WonderSpace also has encouraged socialization among young children who weren’t able to play with other children during COVID-19 lockdowns and social distancing, and it provides a safe place for children under the care of child protective services, Griffin pointed out.

“They can forget about the outside trauma and be able to play, smile and have fun,” she said. “We want to reach each of those kids as well.”

Longtime Grant County resident Shayona Funches, who has served as a consultant and board member for WonderSpace, worked to ensure that the team was connecting with diverse groups and families from throughout the area.

How does your organization determine next steps?

children playing
Indoor play spaces help kids receive crucial interaction with other children, especially in the winter months.

“There’s not a lot for families to do here,” said Funches, who supported WonderSpace in its infancy, including getting firsthand feedback from her husband and three children. “We don’t have indoor play spaces, so I knew it was going to be very beneficial.”

Funches said she has seen the area slowly decline over the years as plants and businesses have shut down. Grant County’s population currently is about 66,000, according to the 2021 U.S. Census estimate, down from 84,000 in 1970. In 2015, Grant County had the state’s highest rate of children living in poverty. Today, 27.5% of the nearly 14,000 children in the county live in poverty according to the Indiana Youth Institute.

In the future, Funches said, she would like to see WonderSpace land a permanent home that continues to attract an increasingly diverse group of families, including single-parent families, Spanish-speaking families and hearing-impaired families.

A story of steps

In its first season, though the WonderSpace team was operating smoothly, hosting play days throughout Grant County, Freemyer was troubled because she felt that a significant part of her vision was still missing.

“I remember sitting back and thinking, ‘God, what about the story? What about this experience that we originally dreamed about? Is that gone?’” she recalled. “I was OK with that possibility, because WonderSpace obviously was meeting needs in the lives of our families in Grant County.”

It wasn’t until 2021, several years after the launch of WonderSpace, that her husband found inspiration in chapters 40-42 of the book of Ezekiel. The chapters give an in-depth account of measurements for a temple. Freemyer wasn’t initially convinced, but when she continued to read, she saw how all the minute measurements led Ezekiel to a bigger vision.

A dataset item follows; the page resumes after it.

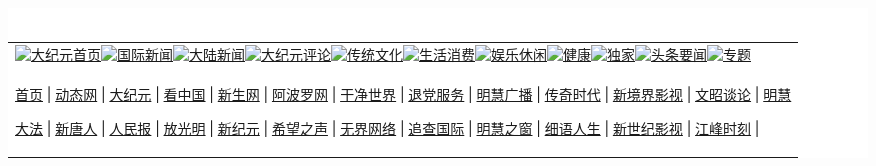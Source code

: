 <a name="1" id="1" target="_blank">&nbsp;</a> <span id="1">&nbsp;</span><table align=center border="0"><tr><td colspan="2" VALIGN=TOP><a href="https://github.com/1992513/djy/blob/master/gb/nf1351518.md#1"><img src="https://raw.githubusercontent.com/1992513/www/master/t/djy/1.jpg" title="大纪元首页" alt="大纪元首页"></a><a href="https://github.com/1992513/djy/blob/master/gb/n24hr.md#1"><img src="https://raw.githubusercontent.com/1992513/www/master/t/djy/3.jpg" title="国际新闻" alt="国际新闻"></a><a href="https://github.com/1992513/djy/blob/master/gb/nsc413.md#1"><img src="https://raw.githubusercontent.com/1992513/www/master/t/djy/4.jpg" title="大陆新闻" alt="大陆新闻"></a><a href="https://github.com/1992513/djy/blob/master/gb/news392.md#1"><img src="https://raw.githubusercontent.com/1992513/www/master/t/djy/5.jpg" title="大纪元评论" alt="大纪元评论"></a><a href="https://github.com/1992513/djy/blob/master/gb/news2007.md#1"><img src="https://raw.githubusercontent.com/1992513/www/master/t/djy/6.jpg" title="传统文化" alt="传统文化"></a><a href="https://github.com/1992513/djy/blob/master/gb/news2008.md#1"><img src="https://raw.githubusercontent.com/1992513/www/master/t/djy/7.jpg" title="生活消费" alt="生活消费"></a><a href="https://github.com/1992513/djy/blob/master/gb/ncyule.md#1"><img src="https://raw.githubusercontent.com/1992513/www/master/t/djy/8.jpg" title="娱乐休闲" alt="娱乐休闲"></a><a href="https://github.com/1992513/djy/blob/master/gb/nsc1002.md#1"><img src="https://raw.githubusercontent.com/1992513/www/master/t/djy/9.jpg" title="健康" alt="健康"></a><a href="https://github.com/1992513/djy/blob/master/gb/nf6092.md#1"><img src="https://raw.githubusercontent.com/1992513/www/master/t/djy/10a.jpg" title="独家" alt="独家"></a><a href="https://github.com/1992513/djy/blob/master/gb/nf4514.md#1"><img src="https://raw.githubusercontent.com/1992513/www/master/t/djy/11.jpg" title="头条要闻" alt="头条要闻"></a><a href="https://github.com/1992513/djy/blob/master/gb/nf4389.md#1"><img src="https://raw.githubusercontent.com/1992513/www/master/t/djy/13.jpg" title="专题" alt="专题"></a></td></tr><tr><td colspan="2" VALIGN=TOP><p><a href="https://github.com/1992513/www/blob/master/README.md?sodbvge#1" target="_blank">首页</a> | <a href="https://dqcg8pdekez1x.cloudfront.net/1?xdbldzf" target="_blank">动态网</a> | <a href="https://d3bo5docy69ast.cloudfront.net/2?qvbnsyg" target="_blank">大纪元</a> | <a href="https://d3dnxm84b62m8k.cloudfront.net/4?uxukctfx" target="_blank">看中国</a> | <a href="https://d2p9r31ubb8t81.cloudfront.net/pHh5q?ebfeqbic" target="_blank">新生网</a> | <a href="https://d2csrn8d5ncbve.cloudfront.net/tktpt?fjnya" target="_blank">阿波罗网</a> | <a href="https://d10efcw5kfoez9.cloudfront.net/Mjpvu?zcycnyi" target="_blank">干净世界</a> | <a href="https://d2tha3bwxphnwp.cloudfront.net/10?fvelnflf" target="_blank">退党服务</a> | <a href="https://doyvntponycdh.cloudfront.net/Rffqf?dukfseuk" target="_blank">明慧广播</a> | <a href="https://d3dnxm84b62m8k.cloudfront.net/nw9Vn?lnzas" target="_blank">传奇时代</a> | <a href="https://d1ucfc2ix2o07u.cloudfront.net/AF9AG?htvpfecf" target="_blank">新境界影视</a> | <a href="https://dlph7fabhsbfp.cloudfront.net/zqMQA?hjyzb" target="_blank">文昭谈论</a> | <a href="https://d1uqjs1ubkxo6.cloudfront.net/7?mrrnuj" target="_blank">明慧</a></p><p><a href="https://d2vpfo96xp4pjo.cloudfront.net/9?xapuxd" target="_blank">大法</a> | <a href="https://dkx26vh7i5y84.cloudfront.net/3?cbsqbl" target="_blank">新唐人</a> | <a href="https://d3dnxm84b62m8k.cloudfront.net/obAhT?xvmezrrm" target="_blank">人民报</a> | <a href="https://d377tzsbzf1wvt.cloudfront.net/xXNHu?lttfrcfw" target="_blank">放光明</a> | <a href="https://d1eqe8yfgc9j6n.cloudfront.net/5?zkatrrp" target="_blank">新纪元</a> | <a href="https://d34v2ua3ud12rg.cloudfront.net/6?lkgabworn" target="_blank">希望之声</a> | <a href="https://d2aqxvnyguf0uq.cloudfront.net/11?oplsijgvu" target="_blank">无界网络</a> | <a href="https://dm41kyod3ht9r.cloudfront.net/Pueji?uyykissy" target="_blank">追查国际</a> | <a href="https://d3v04vdnqz6gui.cloudfront.net/16?mokdymiow" target="_blank">明慧之窗</a> | <a href="https://d282b678eon3c.cloudfront.net/LdvzZ?xoxnv" target="_blank">细语人生</a> | <a href="https://d3sh8rhxyvin24.cloudfront.net/fBn3r?jwwej" target="_blank">新世纪影视</a> | <a href="https://d377tzsbzf1wvt.cloudfront.net/PUWMb?alzpx" target="_blank">江峰时刻</a> |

In many ways, this story of Ezekiel represents Freemyer’s journey with WonderSpace, during which she learned to trust in the small steps.

“God really helped us see the connection between all these random things that we had purchased years before,” she said. “We would think about the next easiest step and then take that step. It always gave us the inspiration to take another step. I hear a lot about these five-year plans, but we never knew where we were going. Not once.”

Who are the community partners tackling childhood poverty in your area?

children playing at WonderSpace
A group of children deliberate over the newest building in Cardboard City.

As part of the WonderSpace experience, attendees now hear that story from Ezekiel before they’re encouraged to build their own celebration place for God’s kingdom, using all the loose play materials in the play areas.

“Don’t think you have to know where you’re going,” Freemyer said. “We invested in four random, disconnected play space pieces. And three years later, we watched God bring it all together in a perfect story. Because we didn’t know where we were going, it left room for God to lead us.”

Are there parts of your original mission that are missing in your ministry?

Questions to consider

  • What is your community doing to spark imagination?
  • What clean safe spaces does your community offer? What spaces are missing?
  • How do seasons affect your organization’s ministries? How do your ministries adapt to different seasons?
  • How does your organization determine next steps?
  • Who are the community partners tackling childhood poverty in your area?
  • Are there parts of your original mission that are missing in your ministry?